NHL 2019-20 Betting Notes: Struggling Favorites, Paper Tigers and Futures to Bet After the First Quarter
Bob Frid, USA Today Sports. Pictured: Brock Boeser
We’ve reached the first real checkpoint of the 2019-20 NHL season.
Most of the league has played at least 20 games, meaning the season is entering the second quarter.
Thanks to the NHL’s points system, it takes a while for teams to start separating themselves from one another, but at least by this point we have a decent chunk of data to work with.
The Favorites Are Struggling
Outside of the Boston Bruins, it’s been a rocky start for the four preseason Stanley Cup favorites. But the same four teams that had the best Stanley Cup odds when the season started — Tampa Bay, Boston, Toronto and Vegas — still top the board at the season’s first turn.

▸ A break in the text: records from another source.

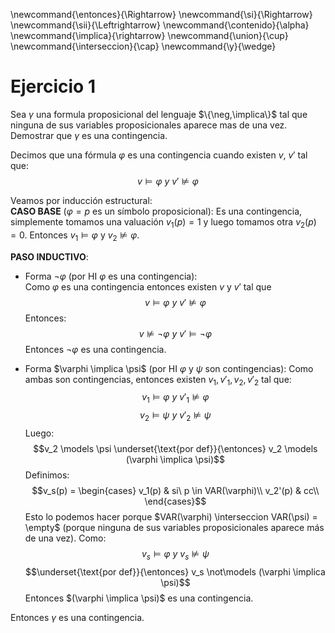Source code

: \newcommand{\entonces}{\Rightarrow}
\newcommand{\si}{\Rightarrow}
\newcommand{\sii}{\Leftrightarrow}
\newcommand{\contenido}{\alpha}
\newcommand{\implica}{\rightarrow}
\newcommand{\union}{\cup}
\newcommand{\interseccion}{\cap}
\newcommand{\y}{\wedge}

# Ejercicio 1

Sea $\gamma$ una formula proposicional del lenguaje $\{\neg,\implica\}$ tal que ninguna de  sus variables proposicionales aparece mas de una vez.  Demostrar que $\gamma$ es una contingencia.

Decimos que una fórmula $\varphi$ es una contingencia cuando existen $v$, $v'$ tal que:
$$v \models \varphi \ y \ v' \not\models \varphi$$

Veamos por inducción estructural:  
**CASO BASE** ($\varphi=p$ es un símbolo proposicional): Es una contingencia, simplemente tomamos una valuación $v_1(p) = 1$ y luego tomamos otra $v_2(p) = 0$. Entonces $v_1 \models \varphi$ y $v_2 \not\models \varphi$.

**PASO INDUCTIVO**: 

- Forma $\neg\varphi$ (por HI $\varphi$ es una contingencia):  
Como $\varphi$ es una contingencia entonces existen $v$ y $v'$ tal que
$$v \models \varphi\ y \ v' \not\models \varphi$$ 
Entonces:
$$v \not\models \neg\varphi\ y \ v' \models \neg\varphi$$ 
Entonces $\neg\varphi$ es una contingencia.
  
- Forma $\varphi \implica \psi$ (por HI $\varphi$ y $\psi$ son contingencias): 
Como ambas son contingencias, entonces existen $v_1,v'_1,v_2,v'_2$ tal que:
$$v_1 \models \varphi\ y \ v'_1 \not\models \varphi$$ 
$$v_2 \models \psi\ y \ v'_2 \not\models \psi$$ 
Luego:
$$v_2 \models \psi \underset{\text{por def}}{\entonces} v_2 \models (\varphi \implica \psi)$$
Definimos:
$$v_s(p) = \begin{cases}
v_1(p) & si\ p \in VAR(\varphi)\\
v_2'(p) & cc\\
\end{cases}$$
Esto lo podemos hacer porque $VAR(\varphi) \interseccion VAR(\psi) = \empty$ (porque ninguna de sus variables proposicionales aparece más de una vez).
Como:
$$v_s \models \varphi\ y\ v_s \not\models \psi$$
$$\underset{\text{por def}}{\entonces} v_s \not\models (\varphi \implica \psi)$$
Entonces $(\varphi \implica \psi)$ es una contingencia.

Entonces $\gamma$ es una contingencia.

There are a few tweaks, though. Boston is now the sole Stanley Cup favorite at 7-1, followed by Tampa (8-1), Vegas (9-1) and Toronto (11-1).

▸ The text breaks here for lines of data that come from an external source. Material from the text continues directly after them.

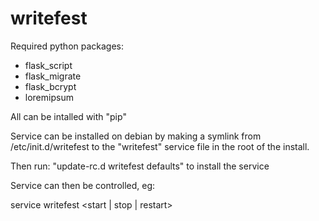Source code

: # writefest

Required python packages:

* flask_script
* flask_migrate
* flask_bcrypt
* loremipsum

All can be intalled with "pip"


Service can be installed on debian by making a symlink from /etc/init.d/writefest to the "writefest" service file in the root of the install.

Then run: "update-rc.d writefest defaults" to install the service

Service can then be controlled, eg:

service writefest <start | stop | restart>
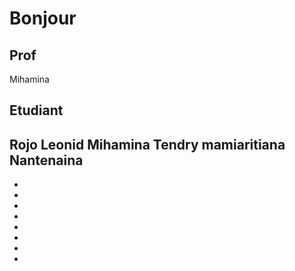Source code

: # Bonjour

## Prof

Mihamina

## Etudiant


Rojo Leonid
Mihamina
Tendry mamiaritiana
Nantenaina
- 
-
-
-
-
-
-
-
-
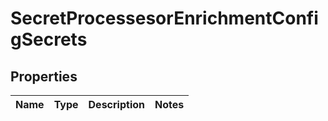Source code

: 

# SecretProcessesorEnrichmentConfigSecrets


## Properties

| Name | Type | Description | Notes |
|------------ | ------------- | ------------- | -------------|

Questions were asked of the Lightning pretty quickly, as the Bolts won just six of their first 13 games this season. After blowing through the regular season only to get swept out of the first round last season, it was fair to question whether Tampa was pacing itself for the stretch run.
The good news for the Lightning is that their underlying metrics look solid. Tampa has the seventh-best expected goals share (xG%) and sixth-best high-danger chance percentage in the NHL.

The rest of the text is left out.